Frequently used objects in the Linux kernel (buffer heads, inodes, dentries, etc.) have their own cache. The file /proc/slabinfo gives statistics. For example:
% cat /proc/slabinfo
slabinfo - version: 1.1
kmem_cache 6078 100 2 2 1
blkdev_requests5120 512096 128 128 1
mnt_cache 204096 1 1 1
inode_cache 7005 14792 480 1598 1849 1
dentry_cache 5469 5880 128 183 196 1
filp 726 76096 19 19 1
buffer_head 67131 7124096 1776 1781 1
vm_area_struct 1204 165264 23 28 1
size-8192 117 8192 1 17 2
size-4096 4173 4096 41 73 1
For each slab cache, the cache name, the number of currently active objects, the total number of available objects, the size of each object in bytes, the number of pages with at least one active object, the total number of allocated pages, and the number of pages per slab are given.
Note that because of object alignment and slab cache overhead, objects are not normally packed tightly into pages. Pages with even one in-use object are considered in-use and cannot be freed.
Kernels compiled with slab cache statistics will also have "(statistics)" in the first line of output, and will have 5 additional columns, namely: the high water mark of active objects; the number of times objects have been allocated; the number of times the cache has grown (new pages added to this cache); the number of times the cache has been reaped (unused pages removed from this cache); and the number of times there was an error allocating new pages to this cache. If slab cache statistics are not enabled for this kernel, these columns will not be shown.
SMP systems will also have "(SMP)" in the first line of output, and will have two additional columns for each slab, reporting the slab allocation policy for the CPU-local cache (to reduce the need for inter-CPU synchronization when allocating objects from the cache).
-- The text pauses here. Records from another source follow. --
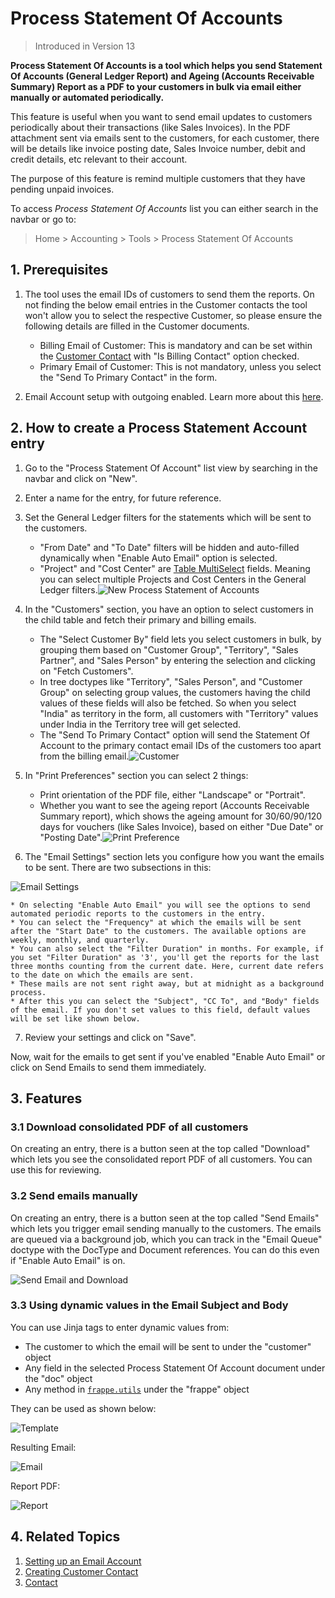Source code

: 
# Process Statement Of Accounts



> Introduced in Version 13


**Process Statement Of Accounts is a tool which helps you send Statement Of Accounts (General Ledger Report) and Ageing (Accounts Receivable Summary) Report as a PDF to your customers in bulk via email either manually or automated periodically.**


This feature is useful when you want to send email updates to customers periodically about their transactions (like Sales Invoices). In the PDF attachment sent via emails sent to the customers, for each customer, there will be details like invoice posting date, Sales Invoice number, debit and credit details, etc relevant to their account.


The purpose of this feature is remind multiple customers that they have pending unpaid invoices.


  

To access *Process Statement Of Accounts* list you can either search in the navbar or go to:


> Home > Accounting > Tools > Process Statement Of Accounts


## 1. Prerequisites


1. The tool uses the email IDs of customers to send them the reports. On not finding the below email entries in the Customer contacts the tool won't allow you to select the respective Customer, so please ensure the following details are filled in the Customer documents.


	* Billing Email of Customer: This is mandatory and can be set within the [Customer Contact](/docs/en/CRM/contact#1-how-to-create-a-contact) with "Is Billing Contact" option checked.
	* Primary Email of Customer: This is not mandatory, unless you select the "Send To Primary Contact" in the form.
2. Email Account setup with outgoing enabled. Learn more about this [here](/docs/en/setting-up/email/email-account).


## 2. How to create a Process Statement Account entry


1. Go to the "Process Statement Of Account" list view by searching in the navbar and click on "New".
2. Enter a name for the entry, for future reference.
3. Set the General Ledger filters for the statements which will be sent to the customers.


	* "From Date" and "To Date" filters will be hidden and auto-filled dynamically when "Enable Auto Email" option is selected.
	* "Project" and "Cost Center" are [Table MultiSelect](/docs/en/customize-erpnext/articles/table-multiselect-field) fields. Meaning you can select multiple Projects and Cost Centers in the General Ledger filters.![New Process Statement of Accounts](/files/process-statement-of-accounts.png)
4. In the "Customers" section, you have an option to select customers in the child table and fetch their primary and billing emails.


	* The "Select Customer By" field lets you select customers in bulk, by grouping them based on "Customer Group", "Territory", "Sales Partner", and "Sales Person" by entering the selection and clicking on "Fetch Customers".
	* In tree doctypes like "Territory", "Sales Person", and "Customer Group" on selecting group values, the customers having the child values of these fields will also be fetched. So when you select "India" as territory in the form, all customers with "Territory" values under India in the Territory tree will get selected.
	* The "Send To Primary Contact" option will send the Statement Of Account to the primary contact email IDs of the customers too apart from the billing email.![Customer](/files/psoa-customers.png)
5. In "Print Preferences" section you can select 2 things:


	* Print orientation of the PDF file, either "Landscape" or "Portrait".
	* Whether you want to see the ageing report (Accounts Receivable Summary report), which shows the ageing amount for 30/60/90/120 days for vouchers (like Sales Invoice), based on either "Due Date" or "Posting Date".![Print Preference](/files/psoa-print.png)
6. The "Email Settings" section lets you configure how you want the emails to be sent. There are two subsections in this:


![Email Settings](/files/psoa-auto-email.png)


	* On selecting "Enable Auto Email" you will see the options to send automated periodic reports to the customers in the entry.
	* You can select the "Frequency" at which the emails will be sent after the "Start Date" to the customers. The available options are weekly, monthly, and quarterly.
	* You can also select the "Filter Duration" in months. For example, if you set "Filter Duration" as '3', you'll get the reports for the last three months counting from the current date. Here, current date refers to the date on which the emails are sent.
	* These mails are not sent right away, but at midnight as a background process.
	* After this you can select the "Subject", "CC To", and "Body" fields of the email. If you don't set values to this field, default values will be set like shown below.
7. Review your settings and click on "Save".


Now, wait for the emails to get sent if you've enabled "Enable Auto Email" or click on Send Emails to send them immediately.


## 3. Features


### 3.1 Download consolidated PDF of all customers


On creating an entry, there is a button seen at the top called "Download" which lets you see the consolidated report PDF of all customers. You can use this for reviewing.


### 3.2 Send emails manually


On creating an entry, there is a button seen at the top called "Send Emails" which lets you trigger email sending manually to the customers. The emails are queued via a background job, which you can track in the "Email Queue" doctype with the DocType and Document references. You can do this even if "Enable Auto Email" is on.


![Send Email and Download](/files/psoa-buttons.png)


### 3.3 Using dynamic values in the Email Subject and Body


You can use Jinja tags to enter dynamic values from:


* The customer to which the email will be sent to under the "customer" object
* Any field in the selected Process Statement Of Account document under the "doc" object
* Any method in [`frappe.utils`](https://github.com/frappe/frappe/blob/develop/frappe/utils/__init__.py) under the "frappe" object


They can be used as shown below:


![Template](/files/psoa-template.png)


Resulting Email:


![Email](/files/psoa-email.png)


Report PDF:


![Report](/files/psoa-report.png)


## 4. Related Topics


1. [Setting up an Email Account](/docs/en/setting-up/email/email-account)
2. [Creating Customer Contact](/docs/en/CRM/contact#1-how-to-create-a-contact)
3. [Contact](/docs/en/CRM/contact)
The first column is the per-CPU limit: the maximum number of objects that will be cached for each CPU. The second column is the batchcount: the maximum number of free objects in the global cache that will be transferred to the per-CPU cache if it is empty, or the number of objects to be returned to the global cache if the per-CPU cache is full.
If both slab cache statistics and SMP are defined, there will be four additional columns, reporting the per-CPU cache statistics. The first two are the per-CPU cache allocation hit and miss counts: the number of times an object was or was not available in the per-CPU cache for allocation. The next two are the per-CPU cache free hit and miss counts: the number of times a freed object could or could not fit within the per-CPU cache limit, before flushing objects to the global cache.
It is possible to tune the SMP per-CPU slab cache limit and batchcount via:
echo "cache_name limit batchcount" > /proc/slabinfo
/proc/slabinfo exists since Linux 2.1.23. SMP per-CPU caches exist since Linux 2.4.0-test3.